Note: neither Annex J nor Footnote 82 are normative; what they say can
only be true if it can be derived from normative text. Both
cross-reference 6.2.6, but it's less than clear to me that either
statement is easily derived from anything it says in 6.2.6. I think that
the paragraph you quote from J.1p1 is out of date. I think that footnote
82 describes both the way real implementations have always worked, and
the committee's latest thinking on the subject.
 
M

Morris Keesan

Okay, here's my attempt at a version that doesn't make any assumptions
about object sizes, nor does it assume that "big-endian" and
"little-endian"
are the only possible answers. Untested, uncompiled, I'm just typing it
into my newsreader's composition window, mostly for my own amusement.

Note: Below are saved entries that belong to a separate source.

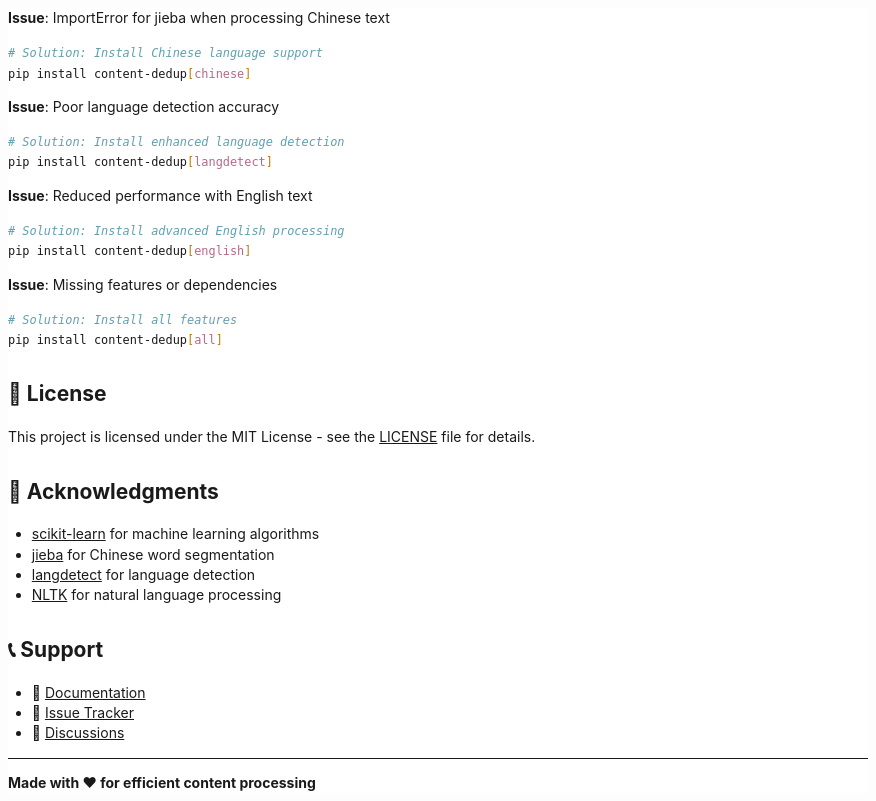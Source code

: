 **Issue**: ImportError for jieba when processing Chinese text
```bash
# Solution: Install Chinese language support
pip install content-dedup[chinese]
```

**Issue**: Poor language detection accuracy
```bash
# Solution: Install enhanced language detection
pip install content-dedup[langdetect]
```

**Issue**: Reduced performance with English text
```bash
# Solution: Install advanced English processing
pip install content-dedup[english]
```

**Issue**: Missing features or dependencies
```bash
# Solution: Install all features
pip install content-dedup[all]
```

## 📄 License

This project is licensed under the MIT License - see the [LICENSE](LICENSE) file for details.

## 🙏 Acknowledgments

- [scikit-learn](https://scikit-learn.org/) for machine learning algorithms
- [jieba](https://github.com/fxsjy/jieba) for Chinese word segmentation
- [langdetect](https://github.com/Mimino666/langdetect) for language detection
- [NLTK](https://www.nltk.org/) for natural language processing

## 📞 Support

- 📖 [Documentation](https://github.com/changyy/py-content-dedup/docs)
- 🐛 [Issue Tracker](https://github.com/changyy/py-content-dedup/issues)
- 💬 [Discussions](https://github.com/changyy/py-content-dedup/discussions)

---

**Made with ❤️ for efficient content processing**
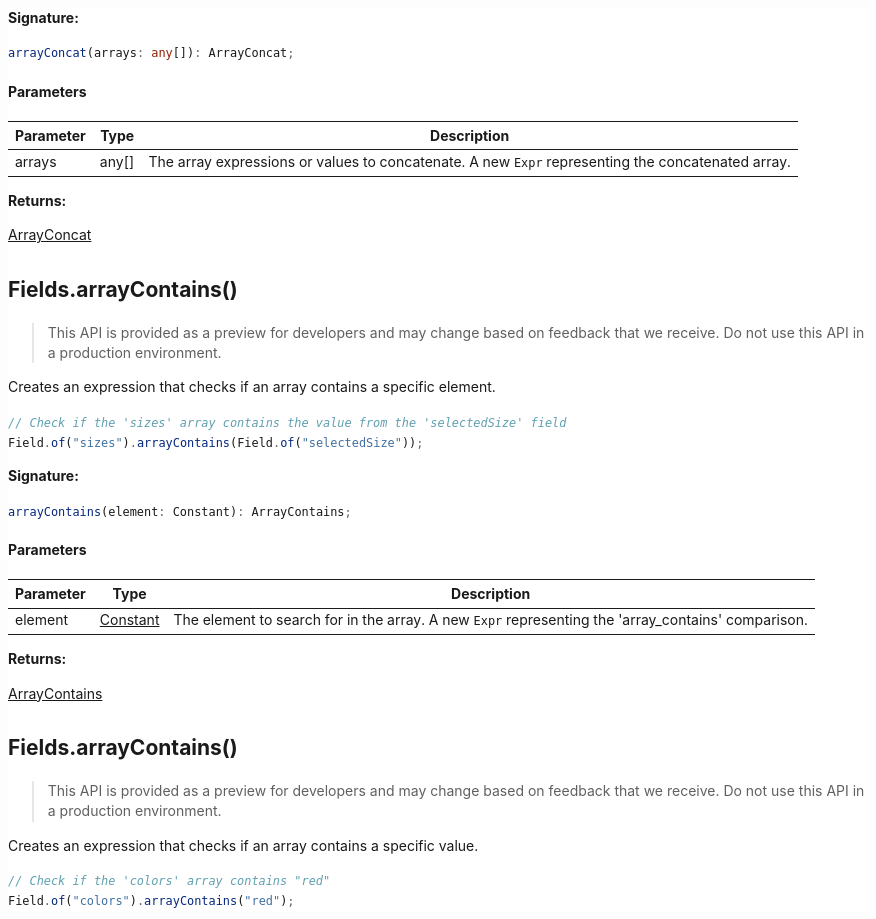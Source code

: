 <b>Signature:</b>

```typescript
arrayConcat(arrays: any[]): ArrayConcat;
```

#### Parameters

|  Parameter | Type | Description |
|  --- | --- | --- |
|  arrays | any\[\] | The array expressions or values to concatenate.  A new <code>Expr</code> representing the concatenated array. |

<b>Returns:</b>

[ArrayConcat](./firestore_lite.arrayconcat.md#arrayconcat_class)

## Fields.arrayContains()

> This API is provided as a preview for developers and may change based on feedback that we receive. Do not use this API in a production environment.
> 

Creates an expression that checks if an array contains a specific element.

```typescript
// Check if the 'sizes' array contains the value from the 'selectedSize' field
Field.of("sizes").arrayContains(Field.of("selectedSize"));

```

<b>Signature:</b>

```typescript
arrayContains(element: Constant): ArrayContains;
```

#### Parameters

|  Parameter | Type | Description |
|  --- | --- | --- |
|  element | [Constant](./firestore_lite.constant.md#constant_class) | The element to search for in the array.  A new <code>Expr</code> representing the 'array\_contains' comparison. |

<b>Returns:</b>

[ArrayContains](./firestore_lite.arraycontains.md#arraycontains_class)

## Fields.arrayContains()

> This API is provided as a preview for developers and may change based on feedback that we receive. Do not use this API in a production environment.
> 

Creates an expression that checks if an array contains a specific value.

```typescript
// Check if the 'colors' array contains "red"
Field.of("colors").arrayContains("red");

```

enum endian_ness {BIG_ENDIAN, LITTLE_ENDIAN, OTHER_ENDIAN};

enum endian_ness int_endianness(void)
{
unsigned int u = 0;
unsigned char ch;

/* Oops. Assumes that (unsigned char) is large enough to hold
* sizeof(unsigned). Not guaranteed by the language, but true
* on every platform I've ever seen or heard of. Could fail on a
* machine where sizeof(unsigned) > 255.
*/
for (ch = 0; ch < sizeof(unsigned); ++ch) u = (u << CHAR_BIT) | ch;

/* if sizeof(unsigned) == 4 and CHAR_BIT == 8, then u is now
* 0x00010203
*/

for (ch = 0; ch < sizeof(unsigned); ++ch)
{
if (((unsigned char *)&u)[ch] != ch) break;
}
if (ch == sizeof(unsigned)) return BIG_ENDIAN;

for (ch = 0; ch < sizeof(unsigned); ++ch)
{
if (((unsigned char *)&u)[ch] != sizeof(unsigned) - 1 - ch) break;
}
if (ch == sizeof(unsigned)) return LITTLE_ENDIAN;

return OTHER_ENDIAN;
}
 
J

James Waldby

On 06/17/2011 10:53 PM, James Waldby wrote: ....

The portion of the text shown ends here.